Das Ministerium für Innovation, Wissenschaft und Forschung des Landes Nordrhein-Westfalen (MIWF) hat die HIS GmbH beauftragt, zunächst ein Instrument zur Flächenbedarfsermittlung für die fachlichen Einrichtungen der Universitäten (2005) und später auch der Fachhochschulen (2008) zu entwickeln. Anlass war die Initiative des Bau- und Liegenschaftsbetriebs (BLB NRW), sich einen detaillierten Überblick über die Liegenschaften der Hochschulen zu verschaffen und die Leitlinien für ihre künftige bauliche Entwicklung festzulegen. Ergänzend hat HIS im nächsten Schritt ein Verfahren zur Flächenbedarfsermittlung der zentralen Hochschulbibliotheken und zentralen Hochschulverwaltungen (2012) in die bestehenden Verfahren implementiert. Das MIWF hat drei Anforderungen formuliert:

  • Für alle Hochschulstandorte muss die Vergleichbarkeit der Bedarfsermittlungen für die fachlichen und zentralen Einrichtungen sichergestellt sein.
  • Hochschulspezifische Belange sollen berücksichtigt werden. Dazu gehören insbesondere die Anforderungen, die sich aus den Lehr- und Forschungsprofilen sowie aus der Personalausstattung ergeben.
  • Die Bedarfsermittlung soll auf wenigen Ausgangsgrößen basieren und leicht anwendbar sein.

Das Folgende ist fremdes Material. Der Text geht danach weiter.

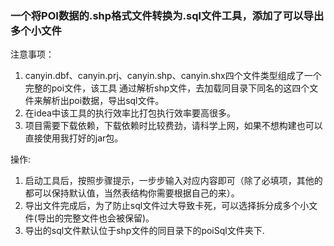 ### 一个将POI数据的.shp格式文件转换为.sql文件工具，添加了可以导出多个小文件
注意事项：
1. canyin.dbf、canyin.prj、canyin.shp、canyin.shx四个文件类型组成了一个完整的poi文件，该工具
通过解析shp文件，去加载同目录下同名的这四个文件来解析出poi数据，导出sql文件。
2. 在idea中该工具的执行效率比打包执行效率要高很多。
3. 项目需要下载依赖，下载依赖时比较费劲，请科学上网，如果不想构建也可以直接使用我打好的jar包。

操作:
1. 启动工具后，按照步骤提示，一步步输入对应内容即可（除了必填项，其他的都可以保持默认值，当然表结构你需要根据自己的来）。
2. 导出文件完成后，为了防止sql文件过大导致卡死，可以选择拆分成多个小文件(导出的完整文件也会被保留)。
3. 导出的sql文件默认位于shp文件的同目录下的poiSql文件夹下.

Die Verfahrensentwicklung erfolgte in enger Absprache mit den Hochschulen. Die erste Version wurde im Mai 2006 vorgelegt und den Universitäten zu Testzwecken zur Verfügung gestellt. Zwischenzeitlich wurden einige Verbesserungen und Ergänzungen vorgenommen sowie zwei Bemessungsformulare für die zentrale Hochschulbibliothek und die zentrale Hochschulverwaltung ergänzt. Der hier dokumentierte Stand datiert auf dem 01. Februar 2012. Zusätzlich wurde eine Gesamtflächenübersicht für die fachlichen und zentralen Einrichtungen, welche keinen Blattschutz aufweist, als letzte Seite der Arbeitsmappe hinzugefügt. Diese Seite steht den Hochschulen für die interne Nutzung der Daten zur Verfügung. Sie dient nicht als Planungsgrundlage zwischen Ministerien und Hochschulen.

Das Kennwertverfahren wird den genannten Anforderungen gerecht. Gleichzeitig korrespondieren seine Ergebnisse mit den jahrzehntelangen Erfahrungen, die HIS auf dem Gebiet der bauli-chen Hochschulentwicklung gesammelt hat. Insofern erhalten die nordrhein-westfälischen Hochschulen und zuständigen Ministerien eine ebenso praktikable wie belastbare Verhandlungsgrundlage.